A population census was carried out in those communities, and all residents aged 12 years or over were invited to participate in the study. Therefore, probabilistic sampling methods were not used to select participants. In total, 109 people were included in the study. Two residents of the Sawré Muybu community were excluded: a 73-year-old woman who had speech and mobility difficulties due to a stroke and a 15-year-old boy who had congenital chronic non-progressive encephalopathy due to perinatal complications and neurological symptoms resulting from cerebral palsy.

2.2. Fieldwork

The fieldwork was held over 11 days between October and November 2019. The data that support the following analysis were obtained through home visits, interviews with the participating families, and the collection of hair samples, used as a biomarker of total mercury (THg) exposure. Four researchers participated in home visits and interviews with families: an Amerindian anthropologist (L.P.), a biologist (A.C.S.V.), a nurse (P.V.S.V.), and a psychologist (R.W.A.). The interviews were conducted based on a questionnaire specially prepared for this research, based on previous experiences of our research group [30].

2.3. Data Collection Instruments

The data collection instrument was a questionnaire structured in thematic modules, through which we sought to (a) characterize the physical and demographic structure of the visited households; (b) characterize the health situation in the family and in the community, searching for psychological self-reported symptoms; and (c) characterize the dietary pattern of families, with emphasis on the fish consumption. Concerning mental health indicators, the Geriatric Depression Scale—Short Form (GDS-SF) was used to screen depressive symptoms.
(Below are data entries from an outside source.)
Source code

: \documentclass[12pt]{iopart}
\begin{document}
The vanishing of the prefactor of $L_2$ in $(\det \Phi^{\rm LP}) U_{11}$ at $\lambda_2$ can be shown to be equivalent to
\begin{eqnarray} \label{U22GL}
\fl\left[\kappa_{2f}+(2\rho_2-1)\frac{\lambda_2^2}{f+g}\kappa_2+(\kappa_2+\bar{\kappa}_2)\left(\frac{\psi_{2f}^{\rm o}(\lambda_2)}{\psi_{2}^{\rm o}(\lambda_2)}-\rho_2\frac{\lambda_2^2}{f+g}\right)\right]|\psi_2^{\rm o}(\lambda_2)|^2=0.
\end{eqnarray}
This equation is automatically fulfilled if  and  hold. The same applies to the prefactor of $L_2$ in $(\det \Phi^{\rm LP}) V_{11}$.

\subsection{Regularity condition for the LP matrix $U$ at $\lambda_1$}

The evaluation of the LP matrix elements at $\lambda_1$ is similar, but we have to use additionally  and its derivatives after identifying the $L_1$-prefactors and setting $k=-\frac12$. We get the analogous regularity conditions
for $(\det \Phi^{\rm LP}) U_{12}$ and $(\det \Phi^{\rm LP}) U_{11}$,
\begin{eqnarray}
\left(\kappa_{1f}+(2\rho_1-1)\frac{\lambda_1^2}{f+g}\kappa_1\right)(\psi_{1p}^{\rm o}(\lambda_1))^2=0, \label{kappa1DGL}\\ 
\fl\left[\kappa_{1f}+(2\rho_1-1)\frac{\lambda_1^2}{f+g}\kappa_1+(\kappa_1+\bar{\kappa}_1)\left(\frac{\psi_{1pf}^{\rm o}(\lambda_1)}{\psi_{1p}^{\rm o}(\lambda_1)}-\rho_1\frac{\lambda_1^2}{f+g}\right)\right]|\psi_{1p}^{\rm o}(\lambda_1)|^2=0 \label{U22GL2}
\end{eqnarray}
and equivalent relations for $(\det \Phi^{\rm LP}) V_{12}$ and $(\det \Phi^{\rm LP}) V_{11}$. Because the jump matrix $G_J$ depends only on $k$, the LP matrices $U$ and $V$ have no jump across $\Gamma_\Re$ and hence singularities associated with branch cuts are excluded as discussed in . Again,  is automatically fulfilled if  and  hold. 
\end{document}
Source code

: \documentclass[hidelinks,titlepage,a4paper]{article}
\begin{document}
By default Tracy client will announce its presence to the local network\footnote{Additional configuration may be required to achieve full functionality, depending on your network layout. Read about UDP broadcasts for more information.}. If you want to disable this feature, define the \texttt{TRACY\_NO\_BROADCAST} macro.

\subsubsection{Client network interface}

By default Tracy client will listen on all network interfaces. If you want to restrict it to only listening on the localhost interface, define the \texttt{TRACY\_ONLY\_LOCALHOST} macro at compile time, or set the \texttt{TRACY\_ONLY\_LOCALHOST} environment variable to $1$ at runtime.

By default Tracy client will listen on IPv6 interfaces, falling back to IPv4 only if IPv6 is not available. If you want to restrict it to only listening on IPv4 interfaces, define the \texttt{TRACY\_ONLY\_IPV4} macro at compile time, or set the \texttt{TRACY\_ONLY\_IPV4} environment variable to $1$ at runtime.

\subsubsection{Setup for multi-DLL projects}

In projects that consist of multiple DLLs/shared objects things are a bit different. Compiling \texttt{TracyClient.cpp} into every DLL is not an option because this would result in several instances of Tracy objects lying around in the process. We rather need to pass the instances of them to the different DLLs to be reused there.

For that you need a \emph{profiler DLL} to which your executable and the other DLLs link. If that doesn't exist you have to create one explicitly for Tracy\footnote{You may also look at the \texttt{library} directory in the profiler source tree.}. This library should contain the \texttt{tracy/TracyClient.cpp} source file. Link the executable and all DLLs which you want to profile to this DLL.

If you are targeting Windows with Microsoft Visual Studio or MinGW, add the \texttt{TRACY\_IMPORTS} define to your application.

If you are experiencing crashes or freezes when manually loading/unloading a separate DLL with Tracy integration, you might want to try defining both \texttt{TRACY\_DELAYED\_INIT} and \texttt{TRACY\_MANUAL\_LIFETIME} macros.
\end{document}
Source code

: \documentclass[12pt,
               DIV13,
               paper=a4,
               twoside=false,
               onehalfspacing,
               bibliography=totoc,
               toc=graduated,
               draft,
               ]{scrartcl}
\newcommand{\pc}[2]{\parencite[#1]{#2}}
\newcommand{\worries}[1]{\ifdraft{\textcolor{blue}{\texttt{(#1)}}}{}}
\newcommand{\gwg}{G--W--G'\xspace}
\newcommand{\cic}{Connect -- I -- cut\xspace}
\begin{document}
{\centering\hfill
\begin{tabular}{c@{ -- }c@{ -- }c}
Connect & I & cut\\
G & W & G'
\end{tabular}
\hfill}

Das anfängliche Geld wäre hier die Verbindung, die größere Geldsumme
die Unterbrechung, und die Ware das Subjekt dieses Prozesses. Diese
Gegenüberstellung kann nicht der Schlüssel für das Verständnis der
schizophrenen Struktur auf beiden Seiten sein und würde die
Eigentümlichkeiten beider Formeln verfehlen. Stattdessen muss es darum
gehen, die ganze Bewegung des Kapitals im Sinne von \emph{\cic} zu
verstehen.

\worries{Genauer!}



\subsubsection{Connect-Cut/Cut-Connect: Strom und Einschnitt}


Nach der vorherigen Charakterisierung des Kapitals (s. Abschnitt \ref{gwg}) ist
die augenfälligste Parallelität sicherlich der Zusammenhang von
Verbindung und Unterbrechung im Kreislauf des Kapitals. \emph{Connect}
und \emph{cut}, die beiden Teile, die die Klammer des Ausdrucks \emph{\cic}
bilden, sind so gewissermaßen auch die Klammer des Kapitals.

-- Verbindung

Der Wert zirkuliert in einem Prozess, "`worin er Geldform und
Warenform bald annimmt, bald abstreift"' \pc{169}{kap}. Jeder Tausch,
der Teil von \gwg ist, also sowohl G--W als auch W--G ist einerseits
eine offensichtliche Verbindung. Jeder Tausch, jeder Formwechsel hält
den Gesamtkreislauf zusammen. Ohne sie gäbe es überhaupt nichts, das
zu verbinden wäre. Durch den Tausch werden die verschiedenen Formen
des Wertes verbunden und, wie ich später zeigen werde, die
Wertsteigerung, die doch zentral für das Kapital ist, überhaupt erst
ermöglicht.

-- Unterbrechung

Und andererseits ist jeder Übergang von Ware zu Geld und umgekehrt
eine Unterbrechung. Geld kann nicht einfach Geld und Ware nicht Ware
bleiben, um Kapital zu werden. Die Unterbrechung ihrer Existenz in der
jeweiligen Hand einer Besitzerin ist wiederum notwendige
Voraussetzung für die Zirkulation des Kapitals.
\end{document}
Brief non-structured interviews were carried out to investigate how the participants perceived the goldmining impacts on their right to self-determinatively maintain a Good-Living.

The meaning of each question was carefully explained to participants and, if necessary, translated into Munduruku. The questionnaire was applied with the help of Munduruku health agents who work in the communities and/or with the help of village leaders, including chiefs (caciques) and teachers. Answers were recorded on electronic forms with the help of portable electronic devices (tablets), and there was no use of paper forms.

2.3.1. Geriatric Depression Scale—Short Form

The GDS-SF (Figure 1) is a reduced version of the original scale (which is composed of 30 questions) and aims to screen depressive symptoms [31,32]. The scale ranges from zero (absence of depressive symptoms) to fifteen points (maximum score for depressive symptoms).

Figure 1.

Figure 1

Geriatric Depression Scale—Short Form (Sheikh J.I., Yesavage J.A., 1986).

Even though the GDS-SF is designed to evaluate depressive symptoms in the elderly, it can be applied to a younger population for the following reasons: it is composed of easily understood questions, it has small variation in answer possibilities (yes/no), it can be applied by any trained interviewer, and it requires little time for application. Additionally, research indicates that the GDS-SF shows good diagnostic sensitivity and specificity for young and middle-aged adults [33]. It is worth remembering that the GDS-SF has widespread use in clinical practice and is commonly used to assess young adults in Brazil, especially those with little access to formal education.

According to Abas M. et al. [34] experience and considering culture-specific criteria, a cutoff score ≥4 was employed to screen the presence of depressive symptoms. It is important to emphasize that for the present analysis, this cutoff score was employed only to access mental health indicators and not to diagnose any kind of mental disorder.

2.3.2. Brief Non-Structured Interviews

Brief non-structured interviews were performed to access the goldmining impacts on the Good-Living of the communities. The interviewers asked the participants how they had been feeling in the last months. If the person answered that she/he had not been feeling well, the interviewer asked if she/he would like to specify how they had been feeling and which were their complaints about it. If necessary, the interviewer gave examples of uncomfortable emotional states (such as nervousness, irritability, sadness, anxiety, fear, grief, and outbreaks of rage), which were usually translated into the Munduruku language. Some of these interviews triggered testimonies from the participants, who detailed how they understood the impacts of goldmining in their territory. These extended interviews were fundamental to access how the impacts of goldmining on Munduruku people’s Good-Living go far beyond the impacts of methylmercury contamination.

Hearing Munduruku leaders’ testimonials is a fundamental step in order to better understand the scale of the noxious impacts promoted by goldmining in their territory. These impacts go beyond the impacts on mental health, affecting the socio-cosmological organization of the Munduruku people. We assume that Amerindian knowledge systems are different and no less legitimate than Western knowledge systems [35], and we consider that it is necessary to acknowledge ontoepistemological legitimacy to non-Western people [36,37]. As such, in order to take Munduruku people seriously and to reduce the misunderstandings that are inherent to cultural translation [38], it is necessary to listen carefully to their analyses and experiences about how goldmining and methylmercury exposure affect them.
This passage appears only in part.